In a scathing review of the government’s Help to Buy Scheme the committee concluded that in the long term there may be an effect on housing supply.
Andrew Tyrie, chairman of the Treasury Select Committee, said: “If the government’s priority was housing supply, its housing measures should have concentrated there.”
The committee described George Osborne’s housing as “work in progress which may have a number of unintended consequences”.
The inquiry also considered the role the taxpayer was expected to play as guarantor.
The Chancellor said that expected losses under the scheme will be covered by the commercial fee charged to participating lenders.
But as yet no details of the proposed level of the fee have been published or any details of how it will be structured in practice are available and a date has not been set.
Tyrire said: “We believe that the government will find it extremely difficult to price the fee in such a way that sharply curtails Exchequer risk.”
 And he added: “The mortgage guarantee scheme also makes the government an active player in the mortgage market.
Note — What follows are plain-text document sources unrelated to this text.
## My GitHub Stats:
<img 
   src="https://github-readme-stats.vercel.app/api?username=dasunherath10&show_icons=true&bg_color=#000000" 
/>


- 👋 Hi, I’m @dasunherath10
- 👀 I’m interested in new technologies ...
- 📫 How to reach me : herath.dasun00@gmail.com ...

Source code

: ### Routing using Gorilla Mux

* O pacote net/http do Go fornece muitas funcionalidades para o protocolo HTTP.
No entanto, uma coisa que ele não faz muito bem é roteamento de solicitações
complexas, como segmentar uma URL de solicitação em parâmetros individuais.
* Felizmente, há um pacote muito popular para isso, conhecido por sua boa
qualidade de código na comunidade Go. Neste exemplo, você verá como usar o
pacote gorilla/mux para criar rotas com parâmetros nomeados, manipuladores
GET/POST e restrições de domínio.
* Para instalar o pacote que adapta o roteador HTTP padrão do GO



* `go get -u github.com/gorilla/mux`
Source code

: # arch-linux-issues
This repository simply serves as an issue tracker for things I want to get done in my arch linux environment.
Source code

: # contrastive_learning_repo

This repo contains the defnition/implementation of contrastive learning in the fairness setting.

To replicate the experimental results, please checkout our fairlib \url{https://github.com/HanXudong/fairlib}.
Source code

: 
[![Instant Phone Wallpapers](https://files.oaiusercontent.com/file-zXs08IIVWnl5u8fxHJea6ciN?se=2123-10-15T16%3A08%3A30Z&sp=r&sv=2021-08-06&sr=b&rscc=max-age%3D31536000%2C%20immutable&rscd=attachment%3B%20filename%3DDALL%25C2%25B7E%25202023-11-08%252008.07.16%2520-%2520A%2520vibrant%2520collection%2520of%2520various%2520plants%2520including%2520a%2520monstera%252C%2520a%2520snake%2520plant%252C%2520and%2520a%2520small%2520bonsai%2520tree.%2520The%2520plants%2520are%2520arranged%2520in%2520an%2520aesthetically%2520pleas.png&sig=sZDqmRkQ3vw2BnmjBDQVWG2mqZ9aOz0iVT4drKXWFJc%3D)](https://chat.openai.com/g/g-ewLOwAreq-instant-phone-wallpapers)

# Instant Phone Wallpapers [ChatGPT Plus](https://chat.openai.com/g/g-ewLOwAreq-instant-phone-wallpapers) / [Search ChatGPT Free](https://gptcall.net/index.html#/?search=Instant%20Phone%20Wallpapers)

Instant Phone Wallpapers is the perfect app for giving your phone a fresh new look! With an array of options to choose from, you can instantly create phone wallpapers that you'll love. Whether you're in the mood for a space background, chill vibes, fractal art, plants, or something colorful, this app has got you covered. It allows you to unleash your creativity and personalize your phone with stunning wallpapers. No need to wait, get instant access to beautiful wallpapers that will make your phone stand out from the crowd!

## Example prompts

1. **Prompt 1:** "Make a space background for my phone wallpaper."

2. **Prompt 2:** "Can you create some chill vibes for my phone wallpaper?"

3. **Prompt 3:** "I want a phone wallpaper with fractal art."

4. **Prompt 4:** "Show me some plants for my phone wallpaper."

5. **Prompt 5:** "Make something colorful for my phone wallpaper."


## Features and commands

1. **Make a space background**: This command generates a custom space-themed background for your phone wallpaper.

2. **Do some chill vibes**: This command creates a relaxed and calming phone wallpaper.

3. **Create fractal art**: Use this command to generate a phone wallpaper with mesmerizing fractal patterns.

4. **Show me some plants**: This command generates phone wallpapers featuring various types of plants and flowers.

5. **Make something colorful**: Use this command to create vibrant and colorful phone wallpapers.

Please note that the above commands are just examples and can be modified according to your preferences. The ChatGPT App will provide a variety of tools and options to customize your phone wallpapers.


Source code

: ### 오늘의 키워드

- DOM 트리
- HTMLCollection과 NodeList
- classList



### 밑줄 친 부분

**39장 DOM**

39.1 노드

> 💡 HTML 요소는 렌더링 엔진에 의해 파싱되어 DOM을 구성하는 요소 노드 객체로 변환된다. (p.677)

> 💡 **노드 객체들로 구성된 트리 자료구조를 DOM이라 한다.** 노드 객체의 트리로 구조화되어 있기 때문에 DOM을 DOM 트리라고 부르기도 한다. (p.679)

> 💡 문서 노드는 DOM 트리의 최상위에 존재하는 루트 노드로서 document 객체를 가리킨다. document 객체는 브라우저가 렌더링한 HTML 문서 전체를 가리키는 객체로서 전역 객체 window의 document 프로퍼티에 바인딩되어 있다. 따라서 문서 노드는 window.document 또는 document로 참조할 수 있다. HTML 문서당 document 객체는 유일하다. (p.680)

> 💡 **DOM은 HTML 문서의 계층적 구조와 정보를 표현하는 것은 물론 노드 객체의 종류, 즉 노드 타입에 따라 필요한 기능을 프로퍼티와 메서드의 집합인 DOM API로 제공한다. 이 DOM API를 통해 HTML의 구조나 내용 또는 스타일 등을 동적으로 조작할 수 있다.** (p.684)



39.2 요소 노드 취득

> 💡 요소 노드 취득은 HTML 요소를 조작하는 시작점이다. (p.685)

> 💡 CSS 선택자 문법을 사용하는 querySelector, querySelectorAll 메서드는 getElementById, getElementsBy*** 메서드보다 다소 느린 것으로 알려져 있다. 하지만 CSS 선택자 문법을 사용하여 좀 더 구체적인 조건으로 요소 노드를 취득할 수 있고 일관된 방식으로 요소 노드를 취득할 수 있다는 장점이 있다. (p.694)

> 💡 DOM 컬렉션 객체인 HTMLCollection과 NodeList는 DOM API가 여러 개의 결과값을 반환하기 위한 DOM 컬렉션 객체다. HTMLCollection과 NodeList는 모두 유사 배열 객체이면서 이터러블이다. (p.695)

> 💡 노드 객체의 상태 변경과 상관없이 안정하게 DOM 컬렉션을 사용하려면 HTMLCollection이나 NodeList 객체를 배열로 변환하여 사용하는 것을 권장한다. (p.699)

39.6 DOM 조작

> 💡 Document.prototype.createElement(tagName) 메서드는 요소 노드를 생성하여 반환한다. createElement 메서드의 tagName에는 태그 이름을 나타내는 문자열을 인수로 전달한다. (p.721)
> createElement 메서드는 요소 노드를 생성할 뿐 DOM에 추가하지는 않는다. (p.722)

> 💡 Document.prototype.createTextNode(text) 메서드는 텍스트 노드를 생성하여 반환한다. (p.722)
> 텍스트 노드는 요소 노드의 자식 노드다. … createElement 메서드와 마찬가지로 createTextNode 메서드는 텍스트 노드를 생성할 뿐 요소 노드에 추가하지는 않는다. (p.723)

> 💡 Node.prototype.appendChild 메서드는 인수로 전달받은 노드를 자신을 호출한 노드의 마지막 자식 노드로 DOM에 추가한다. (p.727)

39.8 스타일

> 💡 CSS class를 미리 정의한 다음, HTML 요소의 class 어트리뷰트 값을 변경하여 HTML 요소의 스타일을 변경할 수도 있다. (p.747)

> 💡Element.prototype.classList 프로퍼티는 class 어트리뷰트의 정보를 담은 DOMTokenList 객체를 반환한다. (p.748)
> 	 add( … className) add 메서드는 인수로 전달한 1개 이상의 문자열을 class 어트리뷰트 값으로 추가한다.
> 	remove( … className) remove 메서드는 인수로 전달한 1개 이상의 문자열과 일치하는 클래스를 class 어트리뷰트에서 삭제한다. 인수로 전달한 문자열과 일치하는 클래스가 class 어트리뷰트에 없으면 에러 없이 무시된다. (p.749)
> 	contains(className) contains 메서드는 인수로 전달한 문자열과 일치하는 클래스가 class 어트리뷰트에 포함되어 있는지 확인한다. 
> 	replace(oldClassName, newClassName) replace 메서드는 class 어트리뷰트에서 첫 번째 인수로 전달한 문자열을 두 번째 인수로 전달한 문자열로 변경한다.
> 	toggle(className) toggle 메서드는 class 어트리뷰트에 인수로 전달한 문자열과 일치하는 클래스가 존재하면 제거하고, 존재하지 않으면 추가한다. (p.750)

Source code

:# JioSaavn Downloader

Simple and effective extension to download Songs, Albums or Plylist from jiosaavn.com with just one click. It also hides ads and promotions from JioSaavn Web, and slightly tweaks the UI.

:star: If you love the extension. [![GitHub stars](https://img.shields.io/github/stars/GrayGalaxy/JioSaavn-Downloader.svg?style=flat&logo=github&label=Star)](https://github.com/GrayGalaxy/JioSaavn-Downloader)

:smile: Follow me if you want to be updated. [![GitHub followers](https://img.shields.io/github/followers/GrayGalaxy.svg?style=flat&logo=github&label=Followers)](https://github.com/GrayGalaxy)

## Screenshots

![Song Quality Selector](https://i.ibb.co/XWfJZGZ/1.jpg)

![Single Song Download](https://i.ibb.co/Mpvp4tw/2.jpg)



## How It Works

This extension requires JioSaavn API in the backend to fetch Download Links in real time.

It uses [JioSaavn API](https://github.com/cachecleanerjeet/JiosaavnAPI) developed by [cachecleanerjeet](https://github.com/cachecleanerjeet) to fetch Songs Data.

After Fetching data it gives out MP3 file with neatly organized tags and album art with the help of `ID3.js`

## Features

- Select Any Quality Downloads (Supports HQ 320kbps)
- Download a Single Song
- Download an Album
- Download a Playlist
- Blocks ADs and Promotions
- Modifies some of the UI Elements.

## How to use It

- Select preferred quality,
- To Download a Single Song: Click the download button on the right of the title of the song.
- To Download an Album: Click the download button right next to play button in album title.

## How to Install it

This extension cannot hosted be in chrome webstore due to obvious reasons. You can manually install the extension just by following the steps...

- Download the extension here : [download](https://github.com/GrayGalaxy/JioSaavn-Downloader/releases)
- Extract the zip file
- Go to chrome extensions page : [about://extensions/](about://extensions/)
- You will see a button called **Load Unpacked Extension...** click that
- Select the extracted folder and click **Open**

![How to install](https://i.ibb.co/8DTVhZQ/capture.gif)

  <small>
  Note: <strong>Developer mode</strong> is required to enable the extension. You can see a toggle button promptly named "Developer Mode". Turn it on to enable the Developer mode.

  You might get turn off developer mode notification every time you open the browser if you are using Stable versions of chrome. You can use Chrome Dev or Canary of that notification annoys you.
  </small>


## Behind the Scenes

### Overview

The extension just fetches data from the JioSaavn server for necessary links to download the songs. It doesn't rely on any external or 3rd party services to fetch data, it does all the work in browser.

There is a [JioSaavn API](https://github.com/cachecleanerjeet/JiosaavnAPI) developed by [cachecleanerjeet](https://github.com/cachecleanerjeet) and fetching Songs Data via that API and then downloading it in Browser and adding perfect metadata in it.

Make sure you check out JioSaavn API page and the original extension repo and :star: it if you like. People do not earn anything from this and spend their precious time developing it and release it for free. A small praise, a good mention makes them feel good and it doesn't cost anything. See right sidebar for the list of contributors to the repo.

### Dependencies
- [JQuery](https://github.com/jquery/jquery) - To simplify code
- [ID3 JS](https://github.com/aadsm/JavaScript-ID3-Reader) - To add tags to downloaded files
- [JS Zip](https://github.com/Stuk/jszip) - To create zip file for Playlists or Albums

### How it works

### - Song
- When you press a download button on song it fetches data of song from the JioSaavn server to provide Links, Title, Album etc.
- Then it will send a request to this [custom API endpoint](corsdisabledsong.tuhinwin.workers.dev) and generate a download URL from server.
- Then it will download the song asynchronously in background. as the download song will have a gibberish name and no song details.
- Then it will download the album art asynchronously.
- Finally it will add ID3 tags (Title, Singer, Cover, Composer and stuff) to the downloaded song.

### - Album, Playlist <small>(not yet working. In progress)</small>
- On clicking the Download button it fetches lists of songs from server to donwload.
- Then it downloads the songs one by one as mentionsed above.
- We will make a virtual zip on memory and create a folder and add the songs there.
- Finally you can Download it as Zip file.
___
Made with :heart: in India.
The committee is concerned that the Treasury now has a financial interest in maintaining house prices to limit losses to the taxpayer.”
 The concern is that if mortgage lenders begin to exercise reduced levels of forbearance, repossessions may rise and house prices subsequently lower than they would otherwise be. If this happened, and unless this risk was fully priced into the fee, then the Treasury could end up facing large losses on those mortgages it has guaranteed.
As a result the committee has posed a number of questions to the government in relation to the unintended consequences it perceives the scheme will have which it expects the government to answer in its response to this report.